Character of the Week: A Humorous Name with Derring-Do

My husband asked me to help him with a name. He enjoys drawing and needed a name for a “headline” in his latest.

He described the character thusly: “He’s an adventurer, the kind who might go over Niagara Falls in a barrel, mid-30s in 1890 or so.”

So I jumped to the task. I looked up names on the Social Security Baby Names List, cut out those that sounded too “average Joe”, or nerdy, or “cowboy”. I sought a name that had derring-do, a name with some charm and some humor (his drawings are almost always humorous), and a name with three parts. My husband specifically wanted a full name.

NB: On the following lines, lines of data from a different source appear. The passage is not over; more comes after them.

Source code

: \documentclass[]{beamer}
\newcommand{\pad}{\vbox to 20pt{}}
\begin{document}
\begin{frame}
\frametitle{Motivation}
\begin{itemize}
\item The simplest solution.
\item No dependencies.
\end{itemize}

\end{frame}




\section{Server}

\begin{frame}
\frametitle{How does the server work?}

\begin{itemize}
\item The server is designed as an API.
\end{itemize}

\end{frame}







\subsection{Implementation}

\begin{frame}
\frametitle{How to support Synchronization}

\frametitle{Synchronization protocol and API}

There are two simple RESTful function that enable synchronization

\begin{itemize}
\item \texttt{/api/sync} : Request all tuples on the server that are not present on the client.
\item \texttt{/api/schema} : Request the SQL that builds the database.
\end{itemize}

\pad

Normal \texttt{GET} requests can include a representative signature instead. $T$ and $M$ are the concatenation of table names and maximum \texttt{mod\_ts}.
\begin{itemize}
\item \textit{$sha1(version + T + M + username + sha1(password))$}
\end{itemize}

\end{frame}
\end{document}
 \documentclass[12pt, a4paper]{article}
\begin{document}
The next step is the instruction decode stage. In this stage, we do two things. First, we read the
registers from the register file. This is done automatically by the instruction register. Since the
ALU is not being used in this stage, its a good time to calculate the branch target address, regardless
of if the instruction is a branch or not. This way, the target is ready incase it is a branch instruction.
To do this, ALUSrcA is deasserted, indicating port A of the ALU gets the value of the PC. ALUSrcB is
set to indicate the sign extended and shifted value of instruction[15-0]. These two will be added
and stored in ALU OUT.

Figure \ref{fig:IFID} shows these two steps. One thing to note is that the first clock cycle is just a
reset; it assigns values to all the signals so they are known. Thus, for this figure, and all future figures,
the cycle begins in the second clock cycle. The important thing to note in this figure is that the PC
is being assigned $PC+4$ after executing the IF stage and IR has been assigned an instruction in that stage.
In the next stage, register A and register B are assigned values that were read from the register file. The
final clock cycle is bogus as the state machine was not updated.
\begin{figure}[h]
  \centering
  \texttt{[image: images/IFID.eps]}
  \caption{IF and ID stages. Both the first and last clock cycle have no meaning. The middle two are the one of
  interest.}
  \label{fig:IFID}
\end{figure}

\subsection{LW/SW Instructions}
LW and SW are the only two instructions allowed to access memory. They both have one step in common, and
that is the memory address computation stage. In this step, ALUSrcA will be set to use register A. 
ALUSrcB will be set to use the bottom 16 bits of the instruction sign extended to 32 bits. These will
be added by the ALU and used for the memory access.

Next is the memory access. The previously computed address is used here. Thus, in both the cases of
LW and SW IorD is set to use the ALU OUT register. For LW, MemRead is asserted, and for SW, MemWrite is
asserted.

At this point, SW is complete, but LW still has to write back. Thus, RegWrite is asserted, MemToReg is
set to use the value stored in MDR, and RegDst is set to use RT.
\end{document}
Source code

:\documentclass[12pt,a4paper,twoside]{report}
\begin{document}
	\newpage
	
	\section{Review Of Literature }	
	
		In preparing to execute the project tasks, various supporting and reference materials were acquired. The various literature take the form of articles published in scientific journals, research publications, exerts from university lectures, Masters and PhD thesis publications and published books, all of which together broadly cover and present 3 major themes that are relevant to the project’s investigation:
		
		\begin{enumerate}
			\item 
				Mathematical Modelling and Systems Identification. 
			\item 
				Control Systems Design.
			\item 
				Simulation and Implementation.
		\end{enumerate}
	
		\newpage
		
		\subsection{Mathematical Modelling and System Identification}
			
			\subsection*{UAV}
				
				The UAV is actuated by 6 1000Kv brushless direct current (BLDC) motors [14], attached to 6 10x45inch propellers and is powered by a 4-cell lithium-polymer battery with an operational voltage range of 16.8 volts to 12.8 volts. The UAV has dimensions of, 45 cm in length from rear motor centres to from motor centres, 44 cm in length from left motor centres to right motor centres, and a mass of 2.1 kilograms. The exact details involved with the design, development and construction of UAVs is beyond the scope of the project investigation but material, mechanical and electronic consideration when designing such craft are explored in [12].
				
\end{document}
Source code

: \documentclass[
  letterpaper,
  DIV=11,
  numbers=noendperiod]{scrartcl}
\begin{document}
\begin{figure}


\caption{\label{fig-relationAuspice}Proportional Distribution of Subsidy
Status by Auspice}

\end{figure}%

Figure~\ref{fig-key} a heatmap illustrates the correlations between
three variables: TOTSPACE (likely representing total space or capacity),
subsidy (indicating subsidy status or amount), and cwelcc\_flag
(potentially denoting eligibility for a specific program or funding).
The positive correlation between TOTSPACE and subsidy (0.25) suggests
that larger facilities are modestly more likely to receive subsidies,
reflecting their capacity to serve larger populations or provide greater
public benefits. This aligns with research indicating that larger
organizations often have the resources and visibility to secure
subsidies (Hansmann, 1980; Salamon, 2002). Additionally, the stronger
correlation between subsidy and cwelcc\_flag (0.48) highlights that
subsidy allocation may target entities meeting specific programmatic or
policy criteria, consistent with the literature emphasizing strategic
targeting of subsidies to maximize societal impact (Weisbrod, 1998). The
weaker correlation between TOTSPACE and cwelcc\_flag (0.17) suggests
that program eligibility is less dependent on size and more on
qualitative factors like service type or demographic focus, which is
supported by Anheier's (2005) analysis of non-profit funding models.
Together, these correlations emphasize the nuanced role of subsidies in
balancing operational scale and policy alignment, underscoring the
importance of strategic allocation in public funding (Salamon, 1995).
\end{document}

I cut down the list of names to 11 names that I liked for the man, after looking at name meanings and saying the names out loud, and then I tried putting them together in my head. While the names were all used as given names in the late 1800s, some are also family names and I used them alternatingly as first, middle, or last in my examples.

You try. The names list was:

  • Oscar
  • Willie
  • Rufus
  • Roscoe
  • Mose
  • Fletcher
  • Volney
  • Esau
  • Fleming
  • Hudson
  • Judd

I tried a few name combinations out. I didn’t want to confuse him by offering him the whole list to choose from, or giving him a list of examples. I just decided to toss out a few of the names that stood out to me.

The first name combo stuck.

Rufus Fletcher Fleming

My husband loved how amusing the combo of Fletcher Fleming was, and he said he’d considered Rufus already. He didn’t even want to hear any more of the names I’d selected, because my first choice was “perfect”.

While I obviously know my husband and his tastes, that did not come into play in this naming. It was the characteristics of the character—the birth period, the derring-do, the requisite humor—that helped me discover the name that he felt was perfect. And it is the characteristics of your characters that will help you discover their perfect names as well.

Character of the Week: “Being” Names

­Yesterday I was thinking about my name, what it means to me, how it has affected me—how being Marlo has made me who I am.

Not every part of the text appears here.